This subject has been a topic of discussion and estimation by industry insiders, and I’ve collected a bunch of relevant quotes and graphics into this page in the slideshow presented below.  At the bottom of the page are links to individual slides with my discussion of what I found particularly interesting about each slide.
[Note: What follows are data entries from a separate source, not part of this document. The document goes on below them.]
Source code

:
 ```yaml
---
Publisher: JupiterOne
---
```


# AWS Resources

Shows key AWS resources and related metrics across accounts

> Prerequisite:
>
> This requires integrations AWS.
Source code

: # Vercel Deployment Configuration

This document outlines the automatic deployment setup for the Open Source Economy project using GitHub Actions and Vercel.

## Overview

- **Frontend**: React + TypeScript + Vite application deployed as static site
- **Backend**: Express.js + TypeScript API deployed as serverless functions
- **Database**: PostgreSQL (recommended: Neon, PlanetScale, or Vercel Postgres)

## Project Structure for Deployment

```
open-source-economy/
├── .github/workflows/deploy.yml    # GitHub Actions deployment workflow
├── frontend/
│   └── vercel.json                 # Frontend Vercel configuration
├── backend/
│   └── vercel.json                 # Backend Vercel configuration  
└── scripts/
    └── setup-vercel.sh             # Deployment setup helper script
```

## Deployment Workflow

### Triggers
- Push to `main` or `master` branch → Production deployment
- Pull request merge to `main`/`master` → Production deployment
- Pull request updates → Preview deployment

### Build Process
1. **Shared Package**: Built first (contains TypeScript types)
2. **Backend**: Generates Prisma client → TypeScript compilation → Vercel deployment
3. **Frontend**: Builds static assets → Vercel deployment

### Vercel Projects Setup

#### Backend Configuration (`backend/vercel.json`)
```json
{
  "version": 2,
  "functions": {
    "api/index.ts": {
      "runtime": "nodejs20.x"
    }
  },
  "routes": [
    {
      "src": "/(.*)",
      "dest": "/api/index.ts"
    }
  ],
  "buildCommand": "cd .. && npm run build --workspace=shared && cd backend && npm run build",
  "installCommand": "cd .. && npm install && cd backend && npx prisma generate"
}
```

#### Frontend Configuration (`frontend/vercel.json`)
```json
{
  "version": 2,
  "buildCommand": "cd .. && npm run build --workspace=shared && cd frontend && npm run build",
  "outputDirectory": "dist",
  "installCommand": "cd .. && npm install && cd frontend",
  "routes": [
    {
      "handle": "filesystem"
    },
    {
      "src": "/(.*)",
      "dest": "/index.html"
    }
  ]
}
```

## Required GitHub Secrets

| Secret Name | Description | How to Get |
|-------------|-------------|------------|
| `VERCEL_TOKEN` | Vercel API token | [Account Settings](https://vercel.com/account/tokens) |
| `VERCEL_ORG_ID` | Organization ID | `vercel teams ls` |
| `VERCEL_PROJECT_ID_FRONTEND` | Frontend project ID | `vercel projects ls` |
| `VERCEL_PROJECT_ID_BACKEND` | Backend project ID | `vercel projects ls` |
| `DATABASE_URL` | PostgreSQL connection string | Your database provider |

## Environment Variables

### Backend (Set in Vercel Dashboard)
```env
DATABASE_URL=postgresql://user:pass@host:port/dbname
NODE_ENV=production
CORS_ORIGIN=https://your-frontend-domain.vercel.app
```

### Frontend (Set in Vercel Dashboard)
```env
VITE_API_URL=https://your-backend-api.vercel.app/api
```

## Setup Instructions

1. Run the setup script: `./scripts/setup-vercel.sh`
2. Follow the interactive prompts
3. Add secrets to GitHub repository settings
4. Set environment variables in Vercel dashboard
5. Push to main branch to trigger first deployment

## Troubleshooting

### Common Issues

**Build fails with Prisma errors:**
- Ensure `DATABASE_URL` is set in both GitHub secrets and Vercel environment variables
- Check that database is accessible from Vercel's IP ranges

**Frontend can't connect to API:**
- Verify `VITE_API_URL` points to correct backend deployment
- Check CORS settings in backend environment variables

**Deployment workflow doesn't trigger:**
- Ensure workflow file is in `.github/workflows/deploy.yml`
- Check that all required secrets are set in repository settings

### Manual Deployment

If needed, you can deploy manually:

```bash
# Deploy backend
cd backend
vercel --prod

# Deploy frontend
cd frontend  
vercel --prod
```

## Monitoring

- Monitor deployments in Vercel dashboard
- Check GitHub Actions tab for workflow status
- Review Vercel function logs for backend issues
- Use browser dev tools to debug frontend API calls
Slideshow: Newsstand Rarity Discussion & Estimates

I’ll present the slides in a moment, but first, for anyone interested in a quick take-away / summary, here is a “cliff notes version”:

The early “bar code strike-through” Marvel direct edition comics were sold to comic shops in 1979 and in that year were said to be 6% to >10% of sales depending on the title (the more popular titles like X-Men said to be at that higher range).  This new distribution model exploded (the bar code strike-through would become the Spider-Man Rectangle and other such logos), and meanwhile newsstand sales collapsed, to the point where by the early 1980’s those comic book publishers who failed to embrace direct sales and instead remained reliant on newsstand sales began to fail… Harvey ceases publishing in 1982 [side note: later resurrected and had a Type 1A cover price variant window!]; Gold Key is defunct by 1984.
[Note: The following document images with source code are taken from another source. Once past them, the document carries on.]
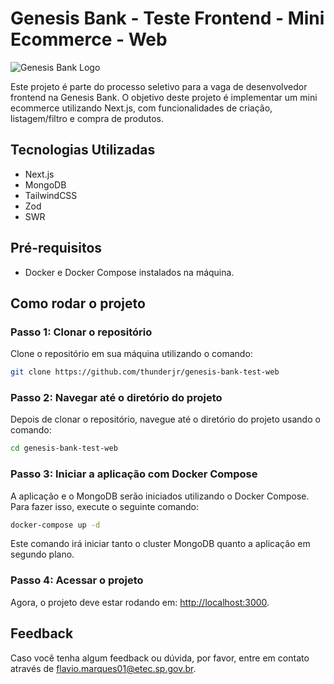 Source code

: # Genesis Bank - Teste Frontend - Mini Ecommerce - Web

![Genesis Bank Logo](https://media.licdn.com/dms/image/C4D0BAQEEdKNQzQgDAg/company-logo_200_200/0/1588246345601?e=1693440000&v=beta&t=JoOtzuzWTRURWaly4vPYhye8csHpZiTEQtIIF-M0ZlU)

Este projeto é parte do processo seletivo para a vaga de desenvolvedor frontend na Genesis Bank. O objetivo deste projeto é implementar um mini ecommerce utilizando Next.js, com funcionalidades de criação, listagem/filtro e compra de produtos.

## Tecnologias Utilizadas

- Next.js
- MongoDB
- TailwindCSS
- Zod
- SWR

## Pré-requisitos

- Docker e Docker Compose instalados na máquina.

## Como rodar o projeto

### Passo 1: Clonar o repositório

Clone o repositório em sua máquina utilizando o comando:

```bash
git clone https://github.com/thunderjr/genesis-bank-test-web
```

### Passo 2: Navegar até o diretório do projeto

Depois de clonar o repositório, navegue até o diretório do projeto usando o comando:

```bash
cd genesis-bank-test-web
```

### Passo 3: Iniciar a aplicação com Docker Compose

A aplicação e o MongoDB serão iniciados utilizando o Docker Compose. Para fazer isso, execute o seguinte comando:

```bash
docker-compose up -d
```

Este comando irá iniciar tanto o cluster MongoDB quanto a aplicação em segundo plano.

### Passo 4: Acessar o projeto

Agora, o projeto deve estar rodando em: [http://localhost:3000](http://localhost:3000).

## Feedback

Caso você tenha algum feedback ou dúvida, por favor, entre em contato através de [flavio.marques01@etec.sp.gov.br](mailto:flavio.marques01@etec.sp.gov.br).
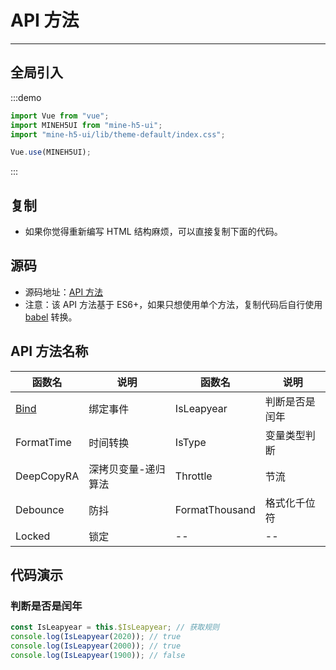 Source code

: [Bind]:https://github.com/biaov/MINE-H5-UI/blob/master/packages/MeAPI/event.js

# API 方法

----

## 全局引入

:::demo

```JavaScript
import Vue from "vue";
import MINEH5UI from "mine-h5-ui";
import "mine-h5-ui/lib/theme-default/index.css";

Vue.use(MINEH5UI);
```

:::

## 复制

* 如果你觉得重新编写 HTML 结构麻烦，可以直接复制下面的代码。

## 源码

* 源码地址：[API 方法](https://github.com/biaov/MINE-H5-UI/blob/master/packages/MeAPI/function.js)
* 注意：该 API 方法基于 ES6+，如果只想使用单个方法，复制代码后自行使用 [babel](https://www.babeljs.cn/) 转换。

## API 方法名称

| 函数名     | 说明                | 函数名         | 说明           |
|------------|---------------------|----------------|----------------|
| [Bind]     | 绑定事件            | IsLeapyear     | 判断是否是闰年 |
| FormatTime | 时间转换            | IsType         | 变量类型判断   |
| DeepCopyRA | 深拷贝变量-递归算法 | Throttle       | 节流           |
| Debounce   | 防抖                | FormatThousand | 格式化千位符   |
| Locked     | 锁定                | --             | --             |

## 代码演示

### 判断是否是闰年

```JavaScript
const IsLeapyear = this.$IsLeapyear; // 获取规则
console.log(IsLeapyear(2020)); // true
console.log(IsLeapyear(2000)); // true
console.log(IsLeapyear(1900)); // false
```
Meanwhile, at Marvel, for the 1985/1986 time-frame we see insiders talking about how the distribution pendulum had swung too far in the direction of direct edition; we see estimates of 50/50 newsstand/direct around this 1985/1986 time-frame.  By 1990 we see estimates of 15% newsstand; when Bill Jemas joins Marvel in 1999 we are told not only that newsstand sales are down to 14% but that Marvel made a conscious decision to “walk away” from the newsstand model. By 2003 we see a newsstand estimate of just 4.25% for Marvel.

By 2013, when we see an industry-wide newsstand sales estimate of 6.8%, we also learn of Marvel’s decision to pull the plug on their newsstand sales through bookstore outlets thus ending Marvel sales of newsstand comics in 2013 — but we also learn that two years prior to that (circa 2010-2011) they had decided to end newsstand sales across all other outlets — there are $3.99 Newsstand Edition comics in this Marvel newsstand-wind-down time-frame!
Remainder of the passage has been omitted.